L'affaiblissement du projet du Conseil fédéral décrété par la Chambre du peuple fut quelque peu compensé par la décision des députés du National de soumettre l'ensemble des biens soustraits à la liste du matériel de guerre - à savoir les Pilatus PC-7 et PC-9, les machines-outils et les simulateurs pour l'instruction au combat - à la loi révisée sur le contrôle des biens utilisables à des fins civile et militaire qui récolta les suffrages de 128 parlementaires contre 4 lors du vote sur l'ensemble. Cette législation demeure néanmoins nettement moins incisive que celle sur le matériel de guerre proprement dit puisqu'elle ne permettra des contrôles que si ceux-ci sont prévus par des accords ou arrangements internationaux.
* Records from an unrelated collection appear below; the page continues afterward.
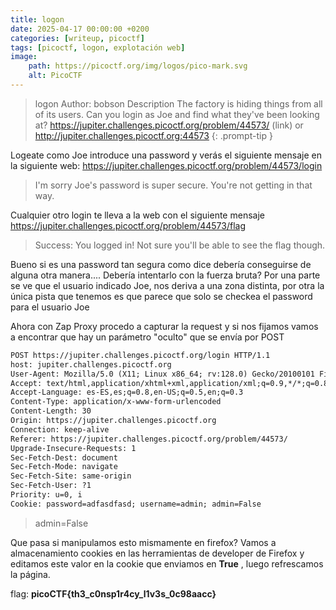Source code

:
 ```yaml
---
title: logon
date: 2025-04-17 00:00:00 +0200
categories: [writeup, picoctf]
tags: [picoctf, logon, explotación web]     
image:
    path: https://picoctf.org/img/logos/pico-mark.svg
    alt: PicoCTF
---
```


>logon
Author: bobson
Description
The factory is hiding things from all of its users. Can you login as Joe and find what they've been looking at? https://jupiter.challenges.picoctf.org/problem/44573/ (link) or http://jupiter.challenges.picoctf.org:44573
{: .prompt-tip }


Logeate como Joe introduce una password y verás el siguiente mensaje en la siguiente web:
https://jupiter.challenges.picoctf.org/problem/44573/login

> I'm sorry Joe's password is super secure. You're not getting in that way. 

Cualquier otro login te lleva a la web con el siguiente mensaje
https://jupiter.challenges.picoctf.org/problem/44573/flag
> Success: You logged in! Not sure you'll be able to see the flag though. 

Bueno si es una password tan segura como dice debería conseguirse de alguna otra manera.... 
Debería intentarlo con la fuerza bruta? 
Por una parte se ve que el usuario indicado Joe, nos deriva a una zona distinta, por otra la única pista que tenemos 
es que parece que solo se checkea el password para el usuario Joe

Ahora con Zap Proxy procedo a capturar la request y si nos fijamos vamos a encontrar que hay un parámetro "oculto"
que se envía por POST

``` html
POST https://jupiter.challenges.picoctf.org/login HTTP/1.1
host: jupiter.challenges.picoctf.org
User-Agent: Mozilla/5.0 (X11; Linux x86_64; rv:128.0) Gecko/20100101 Firefox/128.0
Accept: text/html,application/xhtml+xml,application/xml;q=0.9,*/*;q=0.8
Accept-Language: es-ES,es;q=0.8,en-US;q=0.5,en;q=0.3
Content-Type: application/x-www-form-urlencoded
Content-Length: 30
Origin: https://jupiter.challenges.picoctf.org
Connection: keep-alive
Referer: https://jupiter.challenges.picoctf.org/problem/44573/
Upgrade-Insecure-Requests: 1
Sec-Fetch-Dest: document
Sec-Fetch-Mode: navigate
Sec-Fetch-Site: same-origin
Sec-Fetch-User: ?1
Priority: u=0, i
Cookie: password=adfasdfasd; username=admin; admin=False
```
> admin=False 

Que pasa si manipulamos esto mismamente en firefox?
Vamos a almacenamiento cookies en las herramientas de developer de Firefox y editamos este valor en la cookie que enviamos en __True__ , luego refrescamos la página.

flag: **picoCTF{th3_c0nsp1r4cy_l1v3s_0c98aacc}**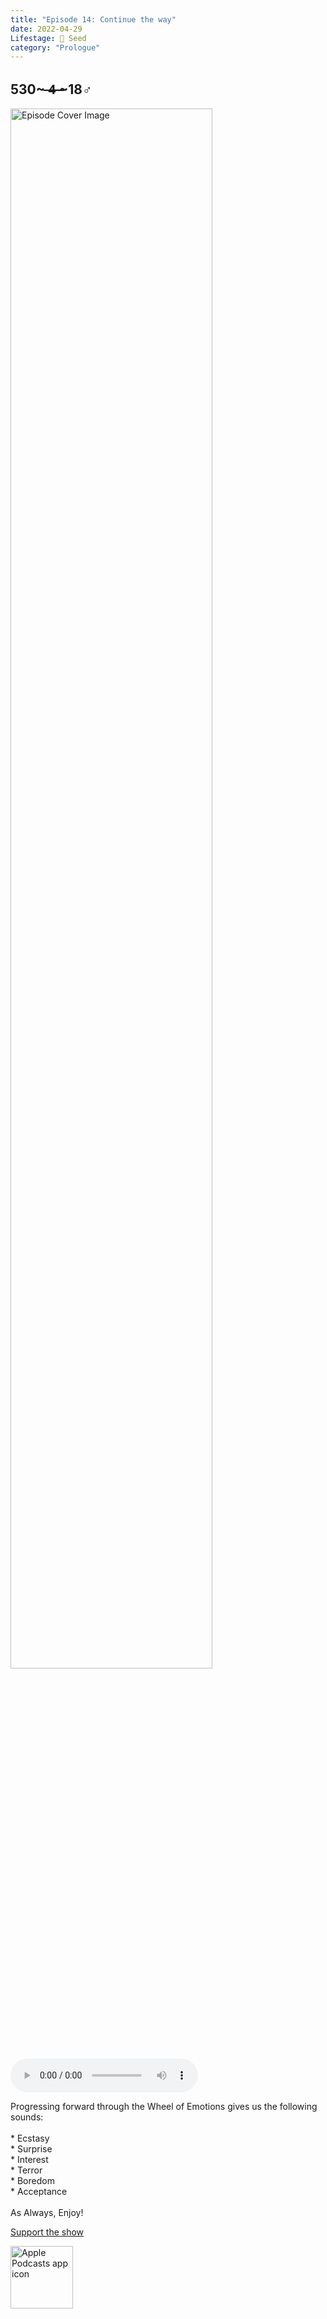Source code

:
 ```yaml
---
title: "Episode 14: Continue the way"
date: 2022-04-29
Lifestage: 🌱 Seed
category: "Prologue"
---
```

## 530~ ̶4̶ ̶~18♂
<img src="https://artwork.captivate.fm/1fc3a9d2-8ea8-4a2e-afab-6d058c92bd72/60854458c4d1acdf4e1c2f79c4137142.jpg" alt="Episode Cover Image" width=80%/>
<audio controls>
  <source src="https://podcasts.captivate.fm/media/3a13ad48-6609-44a7-b2e2-b16864f4cc8f/10529635-episode-14-continue-the-way.mp3" type="audio/mpeg">
  Your browser does not support the audio element.
</audio>

<p>Progressing forward through the Wheel of Emotions gives us the following sounds:<br/><br/>* Ecstasy<br/>* Surprise<br/>* Interest<br/>* Terror<br/>* Boredom<br/>* Acceptance<br/><br/>As Always, Enjoy!</p><a rel="payment" href="https://www.paypal.com/donate/?hosted_button_id=WX3GRUK5BHJLS">Support the show</a>

<a href="https://podcasts.apple.com/us/podcast/living-room-music/id1608791560?tscg=30200&itsct=podcast_box_appicon&ls=1&mttnsubad=1608791560" style="display: inline-block;"><img src="https://toolbox.marketingtools.apple.com/api/v2/badges/app-icon-podcasts/standard/en-us" alt="Apple Podcasts app icon" style="width: 100px; height: 100px; vertical-align: middle; object-fit: contain;" /></a>
    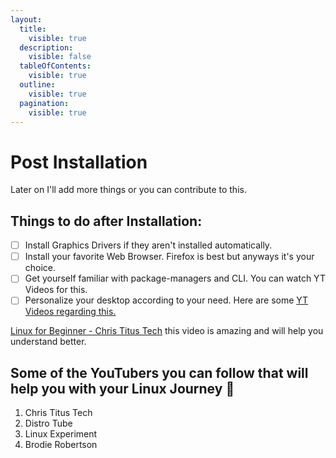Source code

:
```yaml
---
layout:
  title:
    visible: true
  description:
    visible: false
  tableOfContents:
    visible: true
  outline:
    visible: true
  pagination:
    visible: true
---
```


# Post Installation

Later on I'll add more things or you can contribute to this.

## Things to do after Installation:

* [ ] Install Graphics Drivers if they aren't installed automatically.
* [ ] Install your favorite Web Browser. Firefox is best but anyways it's your choice.
* [ ] Get yourself familiar with package-managers and CLI. You can watch YT Videos for this.
* [ ] Personalize your desktop according to your need. Here are some [YT Videos regarding this.](https://www.youtube.com/@linuxscoop)

[Linux for Beginner - Chris Titus Tech](https://www.youtube.com/watch?v=10f4899srvc) this video is amazing and will help you understand better.&#x20;

## Some of the YouTubers you can follow that will help you with your Linux Journey :tada:

1. Chris Titus Tech
2. Distro Tube
3. Linux Experiment
4. Brodie Robertson
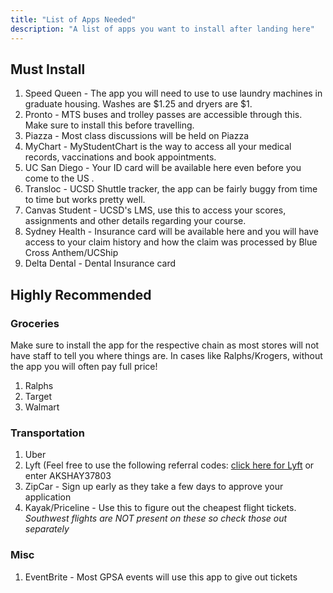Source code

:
 ```yaml
---
title: "List of Apps Needed"
description: "A list of apps you want to install after landing here"
---
```


## Must Install

1. Speed Queen - The app you will need to use to use laundry machines in graduate housing. Washes are $1.25 and dryers are $1.
2. Pronto - MTS buses and trolley passes are accessible through this. Make sure to install this before travelling.
3. Piazza - Most class discussions will be held on Piazza
4. MyChart - MyStudentChart is the way to access all your medical records, vaccinations and book appointments.
5. UC San Diego - Your ID card will be available here even before you come to the US .
6. Transloc - UCSD Shuttle tracker, the app can be fairly buggy from time to time but works pretty well.
7. Canvas Student - UCSD's LMS, use this to access your scores, assignments and other details regarding your course.
8. Sydney Health - Insurance card will be available here and you will have access to your claim history and how the claim was processed by Blue Cross Anthem/UCShip
9. Delta Dental - Dental Insurance card

## Highly Recommended

### Groceries

Make sure to install the app for the respective chain as most stores will not have staff to tell you where things are. In cases like Ralphs/Krogers, without the app you will often pay full price!

1. Ralphs
2. Target
3. Walmart

### Transportation

1. Uber
2. Lyft (Feel free to use the following referral codes: [click here for Lyft](https://www.lyft.com/i/AKSHAY37803?utm_medium=p2pi_iacc) or enter AKSHAY37803
3. ZipCar - Sign up early as they take a few days to approve your application
4. Kayak/Priceline - Use this to figure out the cheapest flight tickets. _Southwest flights are NOT present on these so check those out separately_

### Misc

1. EventBrite - Most GPSA events will use this app to give out tickets
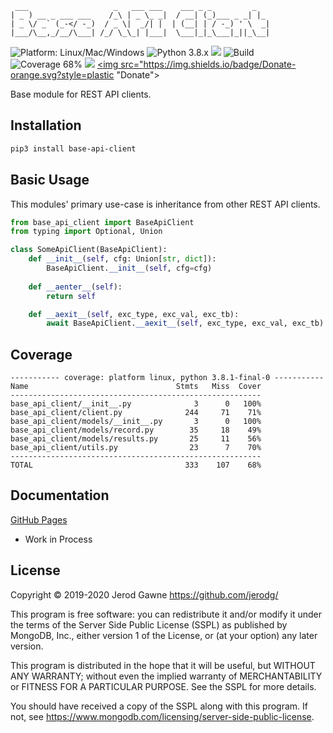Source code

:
 ```
 ___                   _   ___ ___    ___ _ _         _   
| _ ) __ _ ___ ___    /_\ | _ \_ _|  / __| (_)___ _ _| |_ 
| _ \/ _` (_-</ -_)  / _ \|  _/| |  | (__| | / -_) ' \  _|
|___/\__,_/__/\___| /_/ \_\_| |___|  \___|_|_\___|_||_\__|
```                                                                                                   
![Platform: Linux/Mac/Windows](https://img.shields.io/badge/Platform-Linux/Mac/Windows-blue.svg?style=plastic "Platform: Linux/Mac/Windows")
![Python 3.8.x](https://img.shields.io/badge/Python-3.8%2B-blue.svg?style=plastic "Python 3.8.x")
<a href="https://www.mongodb.com/licensing/server-side-public-license"><img src="https://img.shields.io/badge/License-SSPL-green.svg?style=plastic"></a>
![Build](https://travis-ci.org/jerodg/base-api-client.svg?branch=development?style=plastic "Build")
![Coverage 68%](https://img.shields.io/badge/Coverage-68%25-yellow.svg?style=plastic "Coverage 68%")
<a href="https://saythanks.io/to/jerodg"><img src="https://img.shields.io/badge/Say%20Thanks-!-1EAEDB.svg?style=plastic"></a>
<a href="https://www.paypal.me/jerodgawne"><img src="https://img.shields.io/badge/Donate-orange.svg?style=plastic "Donate"></a>

Base module for REST API clients.

## Installation
```bash
pip3 install base-api-client
```

## Basic Usage
This modules' primary use-case is inheritance from other REST API clients.

```python
from base_api_client import BaseApiClient
from typing import Optional, Union

class SomeApiClient(BaseApiClient):
    def __init__(self, cfg: Union[str, dict]):
        BaseApiClient.__init__(self, cfg=cfg)
        
    def __aenter__(self):
        return self

    def __aexit__(self, exc_type, exc_val, exc_tb):
        await BaseApiClient.__aexit__(self, exc_type, exc_val, exc_tb)
```

## Coverage
```shell
----------- coverage: platform linux, python 3.8.1-final-0 -----------
Name                                 Stmts   Miss  Cover
--------------------------------------------------------
base_api_client/__init__.py              3      0   100%
base_api_client/client.py              244     71    71%
base_api_client/models/__init__.py       3      0   100%
base_api_client/models/record.py        35     18    49%
base_api_client/models/results.py       25     11    56%
base_api_client/utils.py                23      7    70%
--------------------------------------------------------
TOTAL                                  333    107    68%
```

## Documentation
[GitHub Pages](https://jerodg.github.io/base-api-client/)
- Work in Process

## License

Copyright © 2019-2020 Jerod Gawne <https://github.com/jerodg/>

This program is free software: you can redistribute it and/or modify
it under the terms of the Server Side Public License (SSPL) as
published by MongoDB, Inc., either version 1 of the
License, or (at your option) any later version.

This program is distributed in the hope that it will be useful,
but WITHOUT ANY WARRANTY; without even the implied warranty of
MERCHANTABILITY or FITNESS FOR A PARTICULAR PURPOSE.  See the
SSPL for more details.

You should have received a copy of the SSPL along with this program.
If not, see <https://www.mongodb.com/licensing/server-side-public-license>.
Quelques jours après que le Conseil national eut exclu les Pilatus PC-7 de la loi sur le matériel de guerre, de nombreux quotidiens suisses devaient faire état de l'engagement armé de plusieurs de ces appareils contre les rebelles karénis en Birmanie. S'appuyant sur ces révélations, la Communauté de travail des oeuvres d'entraide suisses fit alors pression sur la Commission de la politique de sécurité du Conseil des Etats pour que les Pilatus PC-7 et PC-9 munis de plus de deux points d'ancrage tombent sous le coup de la définition du matériel de guerre. Cette revendication ne trouva toutefois pas grâce auprès du plénum qui, conformément au Conseil national, choisit de soumettre ces avions au régime moins contraignant de la loi sur le contrôle des biens à double usage, adoptée à l'unanimité. Les sénateurs optèrent néanmoins à une voix près pour l'instauration d'un garde-fou aux termes duquel les livraisons de ces avions (mais également des autres biens à usages civil et militaire) seront interdites en direction des pays frappés par un embargo de l'ONU ou par des mesures internationales de contrôle des exportations auxquelles participent les principaux partenaires commerciaux de la Suisse. Par cette décision, le Conseil des Etats a élargi de quatre à une quinzaine la liste des pays vers lesquels les Pilatus ne pourront être acheminés. Dans le même esprit de renforcer quelque peu les dispositions légales adoptées par le National, la Chambre des Etats devait décider dans un premier temps par 20 voix contre 19 de faire entrer les machines-outils dans le champ d'application de la loi sur le matériel de guerre. Sur les autres points principaux de la révision de la LMG, et notamment sur celui concernant l'interdiction de fabriquer et d'exporter des mines, les sénateurs se rallièrent à leurs collègues du Conseil national avec lesquels ils s'étaient au préalable largement entendus sur le rejet de l'initiative populaire "Pour l'interdiction d'exporter du matériel de guerre".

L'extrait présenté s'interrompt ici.